* Work item *
Lines, not repeats, are what count: give the number of lines below that hold "from", and nothing more.

* Supplied data *
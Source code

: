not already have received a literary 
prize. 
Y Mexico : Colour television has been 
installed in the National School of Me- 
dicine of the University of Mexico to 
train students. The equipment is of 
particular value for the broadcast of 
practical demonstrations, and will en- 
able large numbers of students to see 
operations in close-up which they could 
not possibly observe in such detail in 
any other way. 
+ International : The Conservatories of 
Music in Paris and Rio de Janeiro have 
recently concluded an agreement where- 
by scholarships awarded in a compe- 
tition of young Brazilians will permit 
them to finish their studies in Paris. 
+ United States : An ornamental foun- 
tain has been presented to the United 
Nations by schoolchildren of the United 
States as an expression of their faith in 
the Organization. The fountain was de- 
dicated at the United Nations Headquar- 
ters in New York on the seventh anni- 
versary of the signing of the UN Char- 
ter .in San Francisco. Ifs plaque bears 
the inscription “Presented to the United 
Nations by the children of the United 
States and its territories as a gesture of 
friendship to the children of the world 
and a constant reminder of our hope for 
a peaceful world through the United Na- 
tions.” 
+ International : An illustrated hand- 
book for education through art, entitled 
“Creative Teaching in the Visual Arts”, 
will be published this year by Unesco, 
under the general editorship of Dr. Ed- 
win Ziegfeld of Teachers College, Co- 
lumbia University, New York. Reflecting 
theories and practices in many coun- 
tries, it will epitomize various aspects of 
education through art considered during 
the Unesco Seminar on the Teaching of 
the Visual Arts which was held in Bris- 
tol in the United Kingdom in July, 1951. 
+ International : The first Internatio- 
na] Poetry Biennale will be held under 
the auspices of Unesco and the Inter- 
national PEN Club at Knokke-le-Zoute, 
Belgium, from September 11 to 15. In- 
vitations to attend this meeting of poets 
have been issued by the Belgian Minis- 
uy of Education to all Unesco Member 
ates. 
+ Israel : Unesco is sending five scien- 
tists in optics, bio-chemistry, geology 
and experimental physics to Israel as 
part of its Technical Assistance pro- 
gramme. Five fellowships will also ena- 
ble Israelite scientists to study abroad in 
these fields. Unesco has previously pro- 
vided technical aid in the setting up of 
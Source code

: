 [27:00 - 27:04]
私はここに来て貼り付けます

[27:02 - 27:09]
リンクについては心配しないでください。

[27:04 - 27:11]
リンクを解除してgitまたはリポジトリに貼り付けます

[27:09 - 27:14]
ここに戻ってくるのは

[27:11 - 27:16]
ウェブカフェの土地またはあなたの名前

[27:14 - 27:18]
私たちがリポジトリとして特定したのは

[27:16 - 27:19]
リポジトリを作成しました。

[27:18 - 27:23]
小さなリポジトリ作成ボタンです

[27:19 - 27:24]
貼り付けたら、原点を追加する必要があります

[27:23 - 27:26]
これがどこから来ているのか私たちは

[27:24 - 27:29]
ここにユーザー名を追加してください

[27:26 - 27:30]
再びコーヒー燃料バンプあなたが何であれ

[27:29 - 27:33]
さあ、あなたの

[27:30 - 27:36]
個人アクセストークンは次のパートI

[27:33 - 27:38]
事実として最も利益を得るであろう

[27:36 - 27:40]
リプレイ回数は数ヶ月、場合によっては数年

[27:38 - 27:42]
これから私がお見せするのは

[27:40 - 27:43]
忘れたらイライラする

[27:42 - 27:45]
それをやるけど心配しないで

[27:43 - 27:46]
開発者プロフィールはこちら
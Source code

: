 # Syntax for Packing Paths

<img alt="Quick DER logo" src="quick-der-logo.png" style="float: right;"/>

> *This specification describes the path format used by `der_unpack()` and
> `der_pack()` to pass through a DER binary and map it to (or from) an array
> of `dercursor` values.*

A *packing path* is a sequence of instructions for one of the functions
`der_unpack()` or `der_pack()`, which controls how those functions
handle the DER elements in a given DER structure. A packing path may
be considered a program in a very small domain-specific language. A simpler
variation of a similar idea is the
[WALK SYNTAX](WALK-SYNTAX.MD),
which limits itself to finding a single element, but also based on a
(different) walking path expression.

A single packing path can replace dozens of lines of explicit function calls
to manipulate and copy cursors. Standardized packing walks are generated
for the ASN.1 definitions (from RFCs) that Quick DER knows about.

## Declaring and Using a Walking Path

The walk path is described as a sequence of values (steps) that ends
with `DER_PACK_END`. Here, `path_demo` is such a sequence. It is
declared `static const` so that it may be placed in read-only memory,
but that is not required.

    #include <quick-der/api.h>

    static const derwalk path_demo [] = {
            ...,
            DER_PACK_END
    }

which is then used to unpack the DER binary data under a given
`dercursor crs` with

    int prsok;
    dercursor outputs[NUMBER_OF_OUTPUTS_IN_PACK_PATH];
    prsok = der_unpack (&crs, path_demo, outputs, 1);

* Answer for this exercise *
3